By Robert Ping, WALC Institute Executive Director
The world is changing. Well, I know this is a cliché, but it is because it is true – always. Change is inevitable, and change is hard because it can be unpredictable. The recent U.S. elections are proof of that. A lot of people were blindsided by the results, even those who voted for the eventual winners. Dramatic change is ahead in this country, at least for a few years, if not for a long time. Some of us are happy about that, some of us are not.
For those who have been part of the change towards livability these recent changes may be scary, even depressing. But change at the federal level can only go so far. There are states, regions, cities, towns and rural areas, and each one of these can determine much of its own future, with or without federal influence.
The movement towards livability is strong. So strong that I believe it will continue despite what may or may not happen nationally in the near future.

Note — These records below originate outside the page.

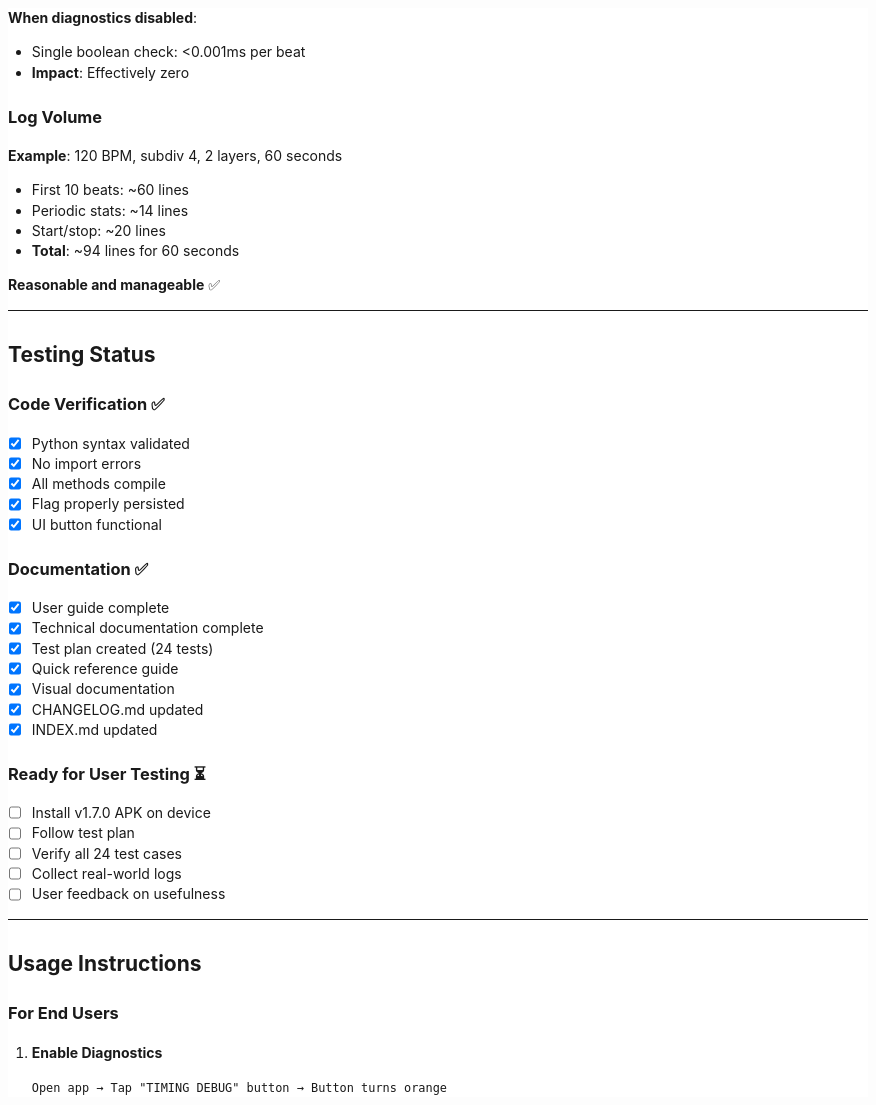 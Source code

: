 **When diagnostics disabled**:
- Single boolean check: <0.001ms per beat
- **Impact**: Effectively zero

### Log Volume
**Example**: 120 BPM, subdiv 4, 2 layers, 60 seconds
- First 10 beats: ~60 lines
- Periodic stats: ~14 lines  
- Start/stop: ~20 lines
- **Total**: ~94 lines for 60 seconds

**Reasonable and manageable** ✅

---

## Testing Status

### Code Verification ✅
- [x] Python syntax validated
- [x] No import errors
- [x] All methods compile
- [x] Flag properly persisted
- [x] UI button functional

### Documentation ✅
- [x] User guide complete
- [x] Technical documentation complete
- [x] Test plan created (24 tests)
- [x] Quick reference guide
- [x] Visual documentation
- [x] CHANGELOG.md updated
- [x] INDEX.md updated

### Ready for User Testing ⏳
- [ ] Install v1.7.0 APK on device
- [ ] Follow test plan
- [ ] Verify all 24 test cases
- [ ] Collect real-world logs
- [ ] User feedback on usefulness

---

## Usage Instructions

### For End Users

1. **Enable Diagnostics**
   ```
   Open app → Tap "TIMING DEBUG" button → Button turns orange
   ```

Most of this momentum is taking place in cities, of all sizes and shapes. We see this firsthand in the work we do at the WALC Institute working directly in communities and we learn about other successful livability initiatives every single day. I believe we are past the livability tipping point in America.

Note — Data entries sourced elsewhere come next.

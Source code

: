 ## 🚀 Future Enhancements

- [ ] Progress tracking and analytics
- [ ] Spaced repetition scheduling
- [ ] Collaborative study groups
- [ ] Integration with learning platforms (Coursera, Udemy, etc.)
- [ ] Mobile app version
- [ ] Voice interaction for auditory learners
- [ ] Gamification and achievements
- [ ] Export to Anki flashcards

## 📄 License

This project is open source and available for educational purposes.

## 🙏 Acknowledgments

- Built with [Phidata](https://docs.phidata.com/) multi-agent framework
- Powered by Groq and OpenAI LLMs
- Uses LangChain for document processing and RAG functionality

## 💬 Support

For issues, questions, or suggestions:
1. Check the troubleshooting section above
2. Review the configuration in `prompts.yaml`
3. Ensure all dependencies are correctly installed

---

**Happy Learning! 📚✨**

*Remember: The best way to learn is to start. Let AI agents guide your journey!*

For example, the Complete Streets movement has been led by forward-thinking cities, by advocates and city leaders who know that people want to be in places that are safe, comfortable and people-friendly. Local successes have worked their way upstream and are inspiring states and those inside the Washington, D.C. ‘Beltline’ to realize that Complete Streets are good for streets, people and economies, as long as we can avoid residential displacement along the way. It is positive change at the community level that has created the momentum.
The federal government is now ramping up to scale things down, so to speak, and many state governments will follow this new, old trend. But I believe that forward-thinking cities can continue to improve livability for their citizens, led by local leaders and community members, even though support from the state and national level will likely shrink. The most livable cities got through the Great Recession with only minor bruises, after all. The cities that haven’t made strides toward livability are working harder to keep from falling behind.
We will see a (temporary) slowdown in federal funding for livability initiatives, but I don’t believe we will see a serious loss of momentum and passion for a more livable future. The world is changing. And good things are going to keep happening--at least at the local level.